» **WHAT TO WORK ON**:
All of the records must be repeated exactly as they read.

━━━━━━

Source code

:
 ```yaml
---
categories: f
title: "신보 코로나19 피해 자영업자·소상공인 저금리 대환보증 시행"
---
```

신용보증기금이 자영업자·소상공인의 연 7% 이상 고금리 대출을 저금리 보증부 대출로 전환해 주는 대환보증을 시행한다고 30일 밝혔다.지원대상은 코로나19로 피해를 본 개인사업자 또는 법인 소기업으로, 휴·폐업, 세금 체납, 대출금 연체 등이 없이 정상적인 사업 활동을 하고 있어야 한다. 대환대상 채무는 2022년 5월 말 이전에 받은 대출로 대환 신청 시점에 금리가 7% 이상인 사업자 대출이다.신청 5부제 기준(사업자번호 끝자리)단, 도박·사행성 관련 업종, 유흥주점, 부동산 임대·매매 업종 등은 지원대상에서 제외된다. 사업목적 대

━━━━━━

» **OUTPUT**:
Source code

:
 ```yaml
---
categories: f
title: "신보 코로나19 피해 자영업자·소상공인 저금리 대환보증 시행"
---
```

신용보증기금이 자영업자·소상공인의 연 7% 이상 고금리 대출을 저금리 보증부 대출로 전환해 주는 대환보증을 시행한다고 30일 밝혔다.지원대상은 코로나19로 피해를 본 개인사업자 또는 법인 소기업으로, 휴·폐업, 세금 체납, 대출금 연체 등이 없이 정상적인 사업 활동을 하고 있어야 한다. 대환대상 채무는 2022년 5월 말 이전에 받은 대출로 대환 신청 시점에 금리가 7% 이상인 사업자 대출이다.신청 5부제 기준(사업자번호 끝자리)단, 도박·사행성 관련 업종, 유흥주점, 부동산 임대·매매 업종 등은 지원대상에서 제외된다. 사업목적 대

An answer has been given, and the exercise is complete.